The good news is that Butler graciously revealed his true priorities and preferences one year before hitting the market, giving Thibodeau and Minnesota plenty of time to correct their mistake. The question is whether Thibodeau will concede to the reality staring him in the face or stubbornly refuse to believe he can’t change Butler’s mind with another year of basketball.
Clearly, Thibodeau should concede. Swinging hard for Butler was a masterstroke, Thibodeau’s best move as personnel boss with the Timberwolves, but it didn’t work out. The Wolves remain a little too dysfunctional despite making the playoffs and earning both Butler and Towns All-NBA honors. There’s ongoing drama between Butler and the talented and maligned Andrew Wiggins, and persistent reports that Butler and Towns have basically no functional relationship. The on-court chemistry was quite bad last season despite the team improving massively. It’s like a less impressive, most concentrated dose of late Westbrook-Durant.
Moving Butler and risking the brief moment of Timberwolves success isn’t easy. Minnesota has been through so much mediocrity and failure; a one-season respite, should the Wolves fall back into the lottery after moving Butler, is cruel. Thibodeau also likely feels pressure from above despite ending the playoff drought and working for a franchise owner who typically gives his front office executives long leashes.
Thibs is one of the last NBA head coaches with ultimate front office power. That era is ending, and Thibodeau surely sees that. The problem is that it’s easier just to fire your coach-GM than to strip front office power and keep them on the bench. Ask Stan Van Gundy. (It worked for the Clippers with Doc Rivers, and they are apparently Butler’s top target. The NBA is full of contrasts.)
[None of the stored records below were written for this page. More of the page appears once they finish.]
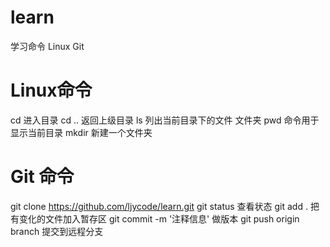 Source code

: # learn
学习命令 Linux Git
# Linux命令
cd  进入目录
cd  ..    返回上级目录
ls  列出当前目录下的文件 文件夹
pwd  命令用于显示当前目录
mkdir  新建一个文件夹
# Git 命令
git clone https://github.com/ljycode/learn.git 
git status  查看状态
git add . 把有变化的文件加入暂存区
git commit -m '注释信息'  做版本
git push origin branch  提交到远程分支
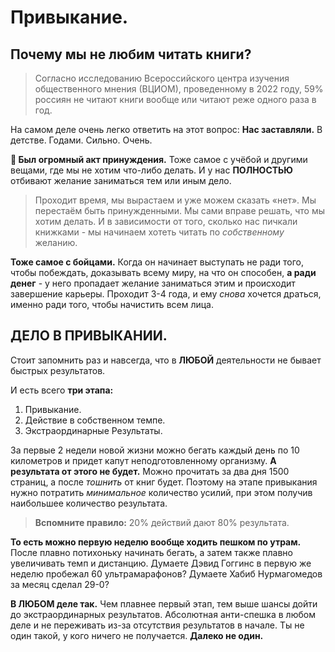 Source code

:# Привыкание.

## Почему мы не любим читать книги?

> Согласно исследованию Всероссийского центра изучения общественного мнения (ВЦИОМ), проведенному в 2022 году, 59% россиян не читают книги вообще или читают реже одного раза в год.

На самом деле очень легко ответить на этот вопрос: **Нас заставляли.** В детстве. Годами. Сильно. Очень.

**📖 Был огромный акт принуждения.** Тоже самое с учёбой и другими вещами, где мы не хотим что-либо делать. И у нас **ПОЛНОСТЬЮ** отбивают желание заниматься тем или иным дело.

> Проходит время, мы вырастаем и уже можем сказать «нет». Мы перестаём быть принужденными. Мы сами вправе решать, что мы хотим делать. И в зависимости от того, сколько нас пичкали книжками - мы начинаем хотеть читать по _собственному_ желанию.

**Тоже самое с бойцами.** Когда он начинает выступать не ради того, чтобы побеждать, доказывать всему миру, на что он способен, **а ради денег** - у него пропадает желание заниматься этим и происходит завершение карьеры. Проходит 3-4 года, и ему _снова_ хочется драться, именно ради того, чтобы начистить всем лица.

## ДЕЛО В ПРИВЫКАНИИ.

Стоит запомнить раз и навсегда, что в **ЛЮБОЙ** деятельности не бывает быстрых результатов.&#x20;

И есть всего **три этапа:**

1. Привыкание.
2. Действие в собственном темпе.
3. Экстраординарные Результаты.

За первые 2 недели новой жизни можно бегать каждый день по 10 километров и придет капут неподготовленному организму. **А результата от этого не будет.** Можно прочитать за два дня 1500 страниц, а после _тошнить_ от книг будет. Поэтому на этапе привыкания нужно потратить _минимальное_ количество усилий, при этом получив наибольшее количество результата.

> **Вспомните правило:** 20% действий дают 80% результата.

**То есть можно первую неделю вообще ходить пешком по утрам.** После плавно потихоньку начинать бегать, а затем также плавно увеличивать темп и дистанцию. Думаете Дэвид Гоггинс в первую же неделю пробежал 60 ультрамарафонов? Думаете Хабиб Нурмагомедов за месяц сделал 29-0?

**В ЛЮБОМ деле так.** Чем плавнее первый этап, тем выше шансы дойти до экстраординарных результатов. Абсолютная анти-спешка в любом деле и не переживать из-за отсутствия результатов в начале. Ты не один такой, у кого ничего не получается. **Далеко не один.**
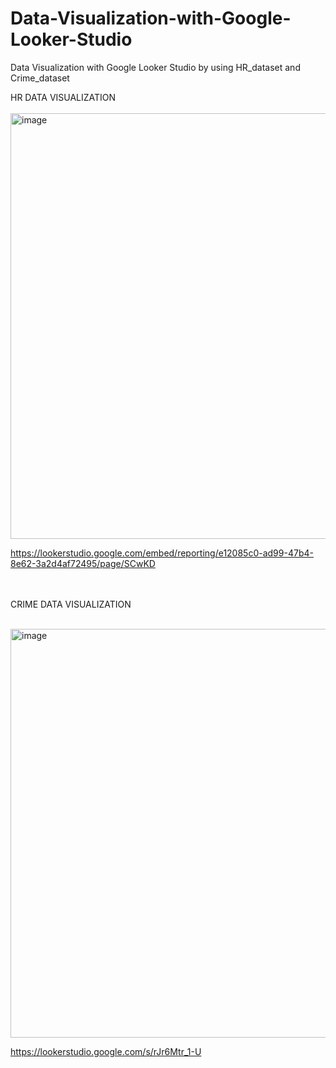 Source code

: # Data-Visualization-with-Google-Looker-Studio
Data Visualization with Google Looker Studio by using HR_dataset and Crime_dataset


HR DATA VISUALIZATION
<br><br>
<img width="681" alt="image" src="https://user-images.githubusercontent.com/45988034/229265331-b74f0e30-cf2a-41bd-951c-f5e7cce3185e.png">

https://lookerstudio.google.com/embed/reporting/e12085c0-ad99-47b4-8e62-3a2d4af72495/page/SCwKD

<br><br>
CRIME DATA VISUALIZATION
<br><br>

<img width="654" alt="image" src="https://user-images.githubusercontent.com/45988034/229265622-ba251f59-304f-4360-a5cb-f6b32a8ee710.png">

https://lookerstudio.google.com/s/rJr6Mtr_1-U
Still, despite the risk the Wolves fall backward into the pit of mediocrity after trading Butler, or the risk that Thibodeau finds himself back out of the NBA, there’s no other choice. Minnesota traded real assets for Butler hoping they could convince him the Gopher State is a great place to spend his basketball prime, and have now learned that they could not successfully make that case.
Oh well. Good try. Time to move on.
The upside is that if Butler is truly focused on the Clippers as a destination (and assuming the Clippers front office is willing to play ball instead of waiting until next summer), Thibodeau’s staff can likely find a trade package that could keep Minnesota in the playoff mix. Some combination of Patrick Beverley, Avery Bradley, a pick, and Tobias Harris — basically, an edited version of what LA got for Blake Griffin — could do the trick. Thibodeau needs defense and shooting around Towns, Wiggins, and Jeff Teague. Butler offered that and more, but those skills can be found elsewhere if Butler won’t commit to sticking around.
It’s never an easy choice to trade a top-15 player in his prime. When they tell you they don’t want to be there, and when they have an opportunity to leave quite soon with your team getting nothing in return, it becomes easier. Butler has stated his intentions. Thibodeau has to believe him and do what’s right for the Timberwolves, even if it stings and even if it eventually costs him his job.
Just like Paul George in Indiana, Kawhi Leonard in San Antonio, and Kyrie Irving in Cleveland, Butler did Minnesota a favor by being honest about his future and giving enough lead time for the team to figure it out. The Timberwolves don’t exactly need to thank him and certainly shouldn’t trade him only to teams he’s targeted. (None of the Pacers, Spurs, or Celtics did that.) But the Wolves should believe him and act accordingly.
That means trading him, probably soon. You’re on the clock, Wolves.